TRY IT:
Find every line of the data below that has "everyone" in it. Reply with the number only.

AVAILABLE DATA:

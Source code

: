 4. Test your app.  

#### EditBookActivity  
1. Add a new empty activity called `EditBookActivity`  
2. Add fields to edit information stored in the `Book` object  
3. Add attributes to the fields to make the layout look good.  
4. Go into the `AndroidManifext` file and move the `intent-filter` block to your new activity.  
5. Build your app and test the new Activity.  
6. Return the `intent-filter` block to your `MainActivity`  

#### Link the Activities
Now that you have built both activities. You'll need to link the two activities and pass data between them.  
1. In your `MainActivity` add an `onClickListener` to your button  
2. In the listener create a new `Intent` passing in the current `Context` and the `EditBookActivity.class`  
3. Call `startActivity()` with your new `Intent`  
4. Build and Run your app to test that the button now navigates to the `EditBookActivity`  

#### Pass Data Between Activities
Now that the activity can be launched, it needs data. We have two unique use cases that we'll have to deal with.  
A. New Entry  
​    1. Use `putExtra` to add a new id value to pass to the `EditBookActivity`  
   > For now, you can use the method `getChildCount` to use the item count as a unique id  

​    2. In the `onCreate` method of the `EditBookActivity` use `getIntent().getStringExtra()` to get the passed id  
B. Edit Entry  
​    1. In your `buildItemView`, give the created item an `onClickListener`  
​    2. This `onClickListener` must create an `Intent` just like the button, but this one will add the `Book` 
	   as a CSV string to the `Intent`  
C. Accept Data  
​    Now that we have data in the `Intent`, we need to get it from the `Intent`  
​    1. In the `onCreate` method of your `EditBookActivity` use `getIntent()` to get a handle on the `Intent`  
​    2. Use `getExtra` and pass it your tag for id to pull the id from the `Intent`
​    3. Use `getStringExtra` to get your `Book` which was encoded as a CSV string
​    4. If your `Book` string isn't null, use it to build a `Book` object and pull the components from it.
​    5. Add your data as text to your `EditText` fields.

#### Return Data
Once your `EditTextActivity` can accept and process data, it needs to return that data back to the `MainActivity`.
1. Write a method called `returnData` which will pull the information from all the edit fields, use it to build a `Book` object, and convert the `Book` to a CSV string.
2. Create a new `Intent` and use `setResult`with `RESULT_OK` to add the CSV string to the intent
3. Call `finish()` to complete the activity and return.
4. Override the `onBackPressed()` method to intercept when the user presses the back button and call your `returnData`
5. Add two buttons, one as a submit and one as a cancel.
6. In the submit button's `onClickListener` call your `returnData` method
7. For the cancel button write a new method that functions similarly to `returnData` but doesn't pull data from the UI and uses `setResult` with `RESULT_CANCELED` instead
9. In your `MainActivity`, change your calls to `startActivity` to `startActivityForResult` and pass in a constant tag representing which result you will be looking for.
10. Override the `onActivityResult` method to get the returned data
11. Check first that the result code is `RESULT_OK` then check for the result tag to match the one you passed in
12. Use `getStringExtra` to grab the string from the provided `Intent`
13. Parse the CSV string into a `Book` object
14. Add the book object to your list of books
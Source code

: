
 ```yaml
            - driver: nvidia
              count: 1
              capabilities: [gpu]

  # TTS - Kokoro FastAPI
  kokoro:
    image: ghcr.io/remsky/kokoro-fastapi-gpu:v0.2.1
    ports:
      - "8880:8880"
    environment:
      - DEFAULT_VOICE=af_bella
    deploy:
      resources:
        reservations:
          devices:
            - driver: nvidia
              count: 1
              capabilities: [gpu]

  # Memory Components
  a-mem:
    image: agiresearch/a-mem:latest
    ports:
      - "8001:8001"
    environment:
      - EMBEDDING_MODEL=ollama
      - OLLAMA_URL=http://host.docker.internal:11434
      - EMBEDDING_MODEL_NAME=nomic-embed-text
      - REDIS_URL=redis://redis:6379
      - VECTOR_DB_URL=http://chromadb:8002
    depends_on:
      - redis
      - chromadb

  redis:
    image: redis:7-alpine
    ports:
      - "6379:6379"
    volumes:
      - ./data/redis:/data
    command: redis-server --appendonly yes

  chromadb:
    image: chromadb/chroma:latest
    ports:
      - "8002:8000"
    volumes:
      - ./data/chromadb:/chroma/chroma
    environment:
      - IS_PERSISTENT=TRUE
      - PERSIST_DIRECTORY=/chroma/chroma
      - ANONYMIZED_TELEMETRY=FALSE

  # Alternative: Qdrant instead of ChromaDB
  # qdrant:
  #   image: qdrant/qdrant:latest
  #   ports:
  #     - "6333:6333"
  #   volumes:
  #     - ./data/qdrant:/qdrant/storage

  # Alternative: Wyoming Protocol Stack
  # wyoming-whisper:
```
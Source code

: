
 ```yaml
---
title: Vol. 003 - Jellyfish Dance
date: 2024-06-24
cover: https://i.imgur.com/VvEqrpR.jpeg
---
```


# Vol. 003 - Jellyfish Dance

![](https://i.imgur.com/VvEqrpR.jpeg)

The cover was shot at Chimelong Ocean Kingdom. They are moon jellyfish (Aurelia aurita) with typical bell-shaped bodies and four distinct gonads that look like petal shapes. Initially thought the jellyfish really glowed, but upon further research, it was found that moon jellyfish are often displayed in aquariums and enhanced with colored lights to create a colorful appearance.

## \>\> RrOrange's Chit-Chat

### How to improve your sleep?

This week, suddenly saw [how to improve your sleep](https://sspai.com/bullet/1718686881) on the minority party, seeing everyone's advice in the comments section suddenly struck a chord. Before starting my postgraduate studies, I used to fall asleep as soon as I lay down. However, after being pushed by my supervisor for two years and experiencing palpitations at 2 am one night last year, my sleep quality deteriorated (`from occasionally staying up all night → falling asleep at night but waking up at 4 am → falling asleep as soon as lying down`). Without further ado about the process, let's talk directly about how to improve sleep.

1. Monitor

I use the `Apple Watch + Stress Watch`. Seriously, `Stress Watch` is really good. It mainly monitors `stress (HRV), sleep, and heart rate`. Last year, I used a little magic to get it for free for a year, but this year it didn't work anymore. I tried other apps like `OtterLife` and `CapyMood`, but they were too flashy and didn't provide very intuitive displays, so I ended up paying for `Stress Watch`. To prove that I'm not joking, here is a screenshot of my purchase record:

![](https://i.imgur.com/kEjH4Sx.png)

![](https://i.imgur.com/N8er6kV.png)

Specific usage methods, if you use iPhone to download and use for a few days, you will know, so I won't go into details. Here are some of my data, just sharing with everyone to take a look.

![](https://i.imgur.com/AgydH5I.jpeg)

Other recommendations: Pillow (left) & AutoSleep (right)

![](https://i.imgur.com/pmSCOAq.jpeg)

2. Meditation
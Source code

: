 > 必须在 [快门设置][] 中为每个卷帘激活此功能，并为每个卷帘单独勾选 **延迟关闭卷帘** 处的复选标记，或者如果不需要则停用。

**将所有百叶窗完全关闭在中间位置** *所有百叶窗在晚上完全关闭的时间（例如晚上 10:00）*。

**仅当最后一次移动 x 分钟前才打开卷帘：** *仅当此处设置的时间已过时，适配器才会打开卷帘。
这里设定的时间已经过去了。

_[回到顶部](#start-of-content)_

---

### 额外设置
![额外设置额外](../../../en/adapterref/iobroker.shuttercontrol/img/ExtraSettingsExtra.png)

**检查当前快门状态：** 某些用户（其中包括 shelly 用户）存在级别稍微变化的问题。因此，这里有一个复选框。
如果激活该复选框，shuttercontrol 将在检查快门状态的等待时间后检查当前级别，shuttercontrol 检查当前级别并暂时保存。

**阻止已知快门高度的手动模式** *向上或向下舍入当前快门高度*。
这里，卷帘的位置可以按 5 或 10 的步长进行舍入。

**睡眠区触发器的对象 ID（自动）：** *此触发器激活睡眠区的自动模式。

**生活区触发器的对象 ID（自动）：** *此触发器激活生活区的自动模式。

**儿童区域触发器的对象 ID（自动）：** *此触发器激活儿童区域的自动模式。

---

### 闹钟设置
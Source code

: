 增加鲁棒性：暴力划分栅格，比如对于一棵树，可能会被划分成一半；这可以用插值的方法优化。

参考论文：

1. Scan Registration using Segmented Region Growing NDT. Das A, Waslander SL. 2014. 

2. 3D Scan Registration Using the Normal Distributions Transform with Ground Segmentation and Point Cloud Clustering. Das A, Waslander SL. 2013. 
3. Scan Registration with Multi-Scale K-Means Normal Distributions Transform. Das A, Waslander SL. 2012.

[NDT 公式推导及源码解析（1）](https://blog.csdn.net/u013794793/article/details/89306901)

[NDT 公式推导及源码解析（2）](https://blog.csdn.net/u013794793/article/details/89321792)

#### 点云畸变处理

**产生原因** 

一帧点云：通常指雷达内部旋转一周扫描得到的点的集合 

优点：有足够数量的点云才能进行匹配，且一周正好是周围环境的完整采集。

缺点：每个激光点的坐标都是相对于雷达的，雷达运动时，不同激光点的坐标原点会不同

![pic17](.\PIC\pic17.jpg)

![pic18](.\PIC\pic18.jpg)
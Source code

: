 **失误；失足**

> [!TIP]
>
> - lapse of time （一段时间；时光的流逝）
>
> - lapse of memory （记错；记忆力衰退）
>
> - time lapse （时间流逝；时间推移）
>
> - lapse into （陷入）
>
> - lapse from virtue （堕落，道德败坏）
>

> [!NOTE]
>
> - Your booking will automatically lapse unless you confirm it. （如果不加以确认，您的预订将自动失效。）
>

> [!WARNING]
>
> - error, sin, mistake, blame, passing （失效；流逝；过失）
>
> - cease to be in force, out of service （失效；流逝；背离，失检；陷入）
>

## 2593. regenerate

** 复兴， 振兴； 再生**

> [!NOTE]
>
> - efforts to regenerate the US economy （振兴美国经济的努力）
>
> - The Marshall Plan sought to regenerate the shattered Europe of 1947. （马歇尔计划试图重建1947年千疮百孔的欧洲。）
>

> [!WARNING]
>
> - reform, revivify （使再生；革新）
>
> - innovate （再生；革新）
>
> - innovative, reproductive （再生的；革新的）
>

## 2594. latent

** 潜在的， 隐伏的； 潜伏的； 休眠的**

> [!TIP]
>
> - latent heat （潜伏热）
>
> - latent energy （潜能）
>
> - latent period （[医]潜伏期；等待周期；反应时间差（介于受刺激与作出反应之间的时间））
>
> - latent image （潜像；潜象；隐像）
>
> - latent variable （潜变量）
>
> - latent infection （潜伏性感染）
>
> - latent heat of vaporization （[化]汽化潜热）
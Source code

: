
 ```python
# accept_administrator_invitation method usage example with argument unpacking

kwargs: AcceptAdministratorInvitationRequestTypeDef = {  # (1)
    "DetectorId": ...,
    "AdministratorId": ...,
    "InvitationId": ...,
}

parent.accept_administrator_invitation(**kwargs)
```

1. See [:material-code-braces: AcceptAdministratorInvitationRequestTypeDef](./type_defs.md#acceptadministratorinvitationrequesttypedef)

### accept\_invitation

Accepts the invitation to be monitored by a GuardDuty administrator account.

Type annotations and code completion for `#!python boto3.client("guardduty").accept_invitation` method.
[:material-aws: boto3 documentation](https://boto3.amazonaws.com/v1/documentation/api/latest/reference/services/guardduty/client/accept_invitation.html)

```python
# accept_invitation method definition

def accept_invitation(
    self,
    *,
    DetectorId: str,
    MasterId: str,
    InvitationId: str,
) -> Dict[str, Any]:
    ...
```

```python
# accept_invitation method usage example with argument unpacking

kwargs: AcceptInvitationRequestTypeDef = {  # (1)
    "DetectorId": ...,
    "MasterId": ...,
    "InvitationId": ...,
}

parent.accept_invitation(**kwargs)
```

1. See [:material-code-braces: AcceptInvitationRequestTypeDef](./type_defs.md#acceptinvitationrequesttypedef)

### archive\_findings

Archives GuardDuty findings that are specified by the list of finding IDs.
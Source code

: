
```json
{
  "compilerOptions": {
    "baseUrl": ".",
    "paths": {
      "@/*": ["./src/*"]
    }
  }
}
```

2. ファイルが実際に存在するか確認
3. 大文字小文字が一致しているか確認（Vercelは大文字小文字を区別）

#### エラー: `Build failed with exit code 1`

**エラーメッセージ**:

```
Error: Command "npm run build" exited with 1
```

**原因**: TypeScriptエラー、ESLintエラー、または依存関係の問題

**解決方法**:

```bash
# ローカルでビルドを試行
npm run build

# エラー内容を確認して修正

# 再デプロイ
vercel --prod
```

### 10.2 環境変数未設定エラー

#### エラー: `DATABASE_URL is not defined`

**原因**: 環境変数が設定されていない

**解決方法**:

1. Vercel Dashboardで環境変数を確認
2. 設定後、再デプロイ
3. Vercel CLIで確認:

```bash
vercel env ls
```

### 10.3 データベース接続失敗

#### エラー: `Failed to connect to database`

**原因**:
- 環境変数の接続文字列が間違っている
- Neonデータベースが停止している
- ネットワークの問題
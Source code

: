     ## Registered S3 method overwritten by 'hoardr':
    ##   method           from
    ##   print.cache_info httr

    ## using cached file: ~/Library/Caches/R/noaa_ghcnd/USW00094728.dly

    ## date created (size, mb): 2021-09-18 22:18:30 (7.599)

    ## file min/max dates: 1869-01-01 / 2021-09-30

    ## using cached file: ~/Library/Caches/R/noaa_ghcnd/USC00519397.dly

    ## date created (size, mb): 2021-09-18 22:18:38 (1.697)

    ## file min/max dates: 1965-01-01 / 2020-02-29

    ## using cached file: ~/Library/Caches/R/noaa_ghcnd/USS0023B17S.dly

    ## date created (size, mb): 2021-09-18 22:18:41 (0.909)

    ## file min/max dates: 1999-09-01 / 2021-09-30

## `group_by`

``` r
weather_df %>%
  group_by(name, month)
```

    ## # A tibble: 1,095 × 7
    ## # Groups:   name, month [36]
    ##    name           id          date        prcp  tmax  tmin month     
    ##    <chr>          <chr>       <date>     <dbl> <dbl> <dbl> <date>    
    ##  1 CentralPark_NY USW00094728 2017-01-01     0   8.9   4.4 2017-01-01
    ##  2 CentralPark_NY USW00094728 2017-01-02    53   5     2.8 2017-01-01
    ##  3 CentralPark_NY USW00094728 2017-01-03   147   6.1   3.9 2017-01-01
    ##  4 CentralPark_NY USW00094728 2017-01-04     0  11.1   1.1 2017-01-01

RESULT FOR THIS TASK:
2